** SUPPLIED MATERIAL follows **
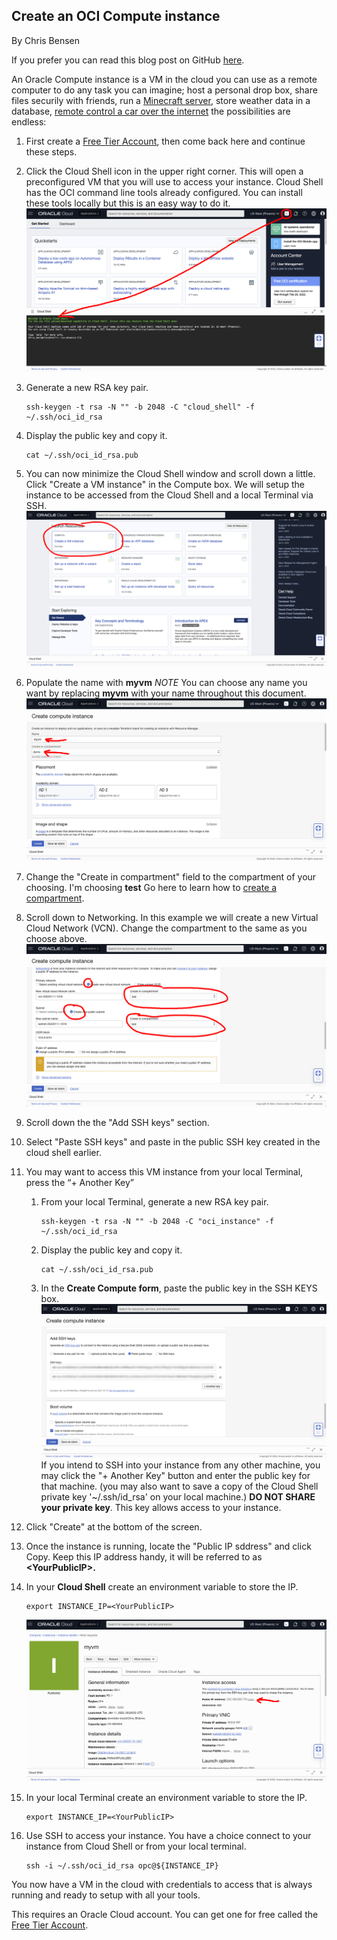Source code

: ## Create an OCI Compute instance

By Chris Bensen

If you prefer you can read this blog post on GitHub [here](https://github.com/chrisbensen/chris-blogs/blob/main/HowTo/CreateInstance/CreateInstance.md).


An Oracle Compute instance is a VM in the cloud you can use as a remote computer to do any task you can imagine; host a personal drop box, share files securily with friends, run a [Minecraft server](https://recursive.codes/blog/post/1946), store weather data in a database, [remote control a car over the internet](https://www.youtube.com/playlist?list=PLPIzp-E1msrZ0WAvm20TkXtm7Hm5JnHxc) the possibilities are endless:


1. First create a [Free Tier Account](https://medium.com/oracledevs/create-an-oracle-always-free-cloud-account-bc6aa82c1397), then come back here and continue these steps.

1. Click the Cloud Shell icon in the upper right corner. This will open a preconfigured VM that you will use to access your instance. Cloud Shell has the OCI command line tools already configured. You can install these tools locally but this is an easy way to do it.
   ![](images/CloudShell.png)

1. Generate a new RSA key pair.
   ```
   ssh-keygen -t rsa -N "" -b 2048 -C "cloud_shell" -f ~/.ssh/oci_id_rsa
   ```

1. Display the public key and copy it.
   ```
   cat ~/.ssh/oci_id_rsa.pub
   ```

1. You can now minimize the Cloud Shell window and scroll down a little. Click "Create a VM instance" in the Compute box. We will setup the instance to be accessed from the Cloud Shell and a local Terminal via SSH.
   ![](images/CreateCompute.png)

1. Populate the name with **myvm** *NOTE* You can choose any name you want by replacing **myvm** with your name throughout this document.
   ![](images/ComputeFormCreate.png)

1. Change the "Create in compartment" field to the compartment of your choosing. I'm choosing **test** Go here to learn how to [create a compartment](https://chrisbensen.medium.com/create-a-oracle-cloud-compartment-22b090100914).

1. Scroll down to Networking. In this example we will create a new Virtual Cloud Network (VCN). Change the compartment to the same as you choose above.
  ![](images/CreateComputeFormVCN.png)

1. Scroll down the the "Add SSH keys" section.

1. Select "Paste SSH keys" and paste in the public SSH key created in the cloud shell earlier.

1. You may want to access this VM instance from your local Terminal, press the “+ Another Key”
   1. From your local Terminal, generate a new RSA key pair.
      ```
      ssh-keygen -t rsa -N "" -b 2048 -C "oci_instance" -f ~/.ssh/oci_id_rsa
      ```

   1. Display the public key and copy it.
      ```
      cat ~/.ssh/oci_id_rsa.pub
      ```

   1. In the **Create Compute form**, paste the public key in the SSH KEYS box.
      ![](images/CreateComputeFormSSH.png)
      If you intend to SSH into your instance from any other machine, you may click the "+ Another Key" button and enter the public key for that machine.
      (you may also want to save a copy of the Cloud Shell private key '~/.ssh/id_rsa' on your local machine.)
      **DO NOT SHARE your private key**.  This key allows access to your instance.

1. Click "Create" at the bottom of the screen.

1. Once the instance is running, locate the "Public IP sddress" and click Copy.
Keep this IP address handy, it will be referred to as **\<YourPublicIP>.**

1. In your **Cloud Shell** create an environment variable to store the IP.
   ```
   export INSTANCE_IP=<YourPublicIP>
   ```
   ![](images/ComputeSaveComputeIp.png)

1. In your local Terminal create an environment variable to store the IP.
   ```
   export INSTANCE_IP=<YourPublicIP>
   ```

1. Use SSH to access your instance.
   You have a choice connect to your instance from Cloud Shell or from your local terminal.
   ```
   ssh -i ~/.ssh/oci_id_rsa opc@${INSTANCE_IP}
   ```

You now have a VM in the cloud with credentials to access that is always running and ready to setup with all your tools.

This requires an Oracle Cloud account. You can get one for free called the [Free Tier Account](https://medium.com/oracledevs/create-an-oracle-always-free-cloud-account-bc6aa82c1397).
** End of SUPPLIED MATERIAL **
** SUPPLIED MATERIAL follows **
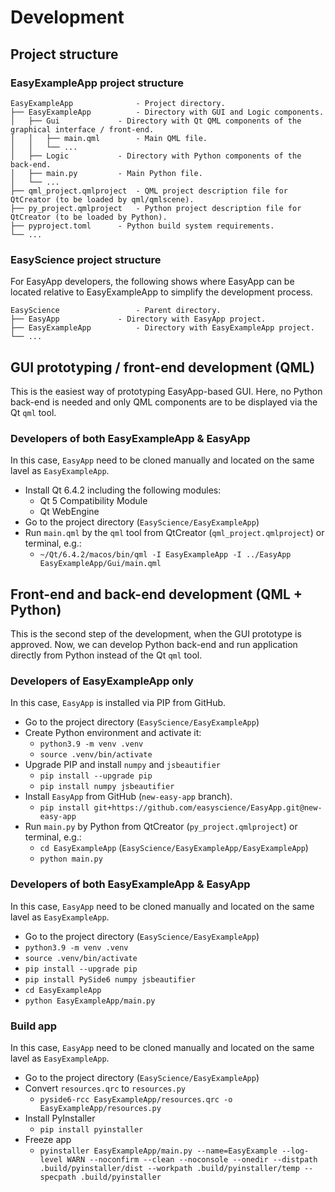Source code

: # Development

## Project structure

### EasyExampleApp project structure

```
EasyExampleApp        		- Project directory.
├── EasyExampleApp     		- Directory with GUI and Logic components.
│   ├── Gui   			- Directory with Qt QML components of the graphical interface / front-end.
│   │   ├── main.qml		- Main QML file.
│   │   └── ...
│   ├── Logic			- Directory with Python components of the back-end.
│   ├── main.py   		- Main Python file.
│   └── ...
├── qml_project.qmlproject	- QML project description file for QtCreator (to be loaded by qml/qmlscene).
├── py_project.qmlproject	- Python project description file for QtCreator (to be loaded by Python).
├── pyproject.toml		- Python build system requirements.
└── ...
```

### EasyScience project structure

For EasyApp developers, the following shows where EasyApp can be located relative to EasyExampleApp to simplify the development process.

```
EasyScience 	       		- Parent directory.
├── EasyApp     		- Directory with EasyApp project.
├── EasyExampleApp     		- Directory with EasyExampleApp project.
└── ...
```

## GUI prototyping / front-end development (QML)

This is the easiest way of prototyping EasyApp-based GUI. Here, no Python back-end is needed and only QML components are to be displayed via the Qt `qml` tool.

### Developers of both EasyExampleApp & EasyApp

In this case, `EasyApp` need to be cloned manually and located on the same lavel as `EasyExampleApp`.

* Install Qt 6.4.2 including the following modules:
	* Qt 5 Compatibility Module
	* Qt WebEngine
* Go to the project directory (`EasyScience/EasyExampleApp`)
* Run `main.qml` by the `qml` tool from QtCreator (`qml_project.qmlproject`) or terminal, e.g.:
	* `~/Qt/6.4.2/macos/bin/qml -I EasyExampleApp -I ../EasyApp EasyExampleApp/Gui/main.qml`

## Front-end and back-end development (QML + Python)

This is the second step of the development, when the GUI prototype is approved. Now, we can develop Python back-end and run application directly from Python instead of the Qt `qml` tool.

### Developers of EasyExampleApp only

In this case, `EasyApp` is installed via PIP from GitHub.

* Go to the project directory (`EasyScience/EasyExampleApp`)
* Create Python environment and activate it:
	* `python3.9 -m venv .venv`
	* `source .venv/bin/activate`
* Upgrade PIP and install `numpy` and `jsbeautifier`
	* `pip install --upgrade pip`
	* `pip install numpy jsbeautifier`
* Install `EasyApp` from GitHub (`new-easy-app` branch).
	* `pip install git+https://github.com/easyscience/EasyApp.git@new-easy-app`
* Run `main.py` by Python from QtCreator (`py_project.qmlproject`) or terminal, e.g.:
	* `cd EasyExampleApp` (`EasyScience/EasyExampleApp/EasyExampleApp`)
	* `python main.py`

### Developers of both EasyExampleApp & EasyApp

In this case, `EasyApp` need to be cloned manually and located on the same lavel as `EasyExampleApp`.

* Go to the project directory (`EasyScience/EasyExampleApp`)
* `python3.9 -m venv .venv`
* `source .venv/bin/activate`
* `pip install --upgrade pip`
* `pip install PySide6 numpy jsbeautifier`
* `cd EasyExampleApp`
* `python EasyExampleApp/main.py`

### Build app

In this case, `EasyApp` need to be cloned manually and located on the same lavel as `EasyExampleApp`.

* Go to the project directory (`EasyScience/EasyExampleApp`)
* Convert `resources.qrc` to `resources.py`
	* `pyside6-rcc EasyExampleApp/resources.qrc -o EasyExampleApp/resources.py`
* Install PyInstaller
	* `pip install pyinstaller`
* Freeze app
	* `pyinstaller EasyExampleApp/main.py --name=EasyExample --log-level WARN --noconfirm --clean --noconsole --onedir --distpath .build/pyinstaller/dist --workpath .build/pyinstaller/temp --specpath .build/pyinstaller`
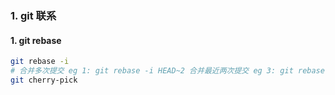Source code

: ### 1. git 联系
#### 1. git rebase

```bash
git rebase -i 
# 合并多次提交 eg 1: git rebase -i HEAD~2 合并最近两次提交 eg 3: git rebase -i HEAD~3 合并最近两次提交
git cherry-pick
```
** End of SUPPLIED MATERIAL **
→ **ACTIVITY**
Scan the records above. Return every line with "store" in it.

→ **TASK OUTPUT**
An Oracle Compute instance is a VM in the cloud you can use as a remote computer to do any task you can imagine; host a personal drop box, share files securily with friends, run a [Minecraft server](https://recursive.codes/blog/post/1946), store weather data in a database, [remote control a car over the internet](https://www.youtube.com/playlist?list=PLPIzp-E1msrZ0WAvm20TkXtm7Hm5JnHxc) the possibilities are endless:
1. In your **Cloud Shell** create an environment variable to store the IP.
1. In your local Terminal create an environment variable to store the IP.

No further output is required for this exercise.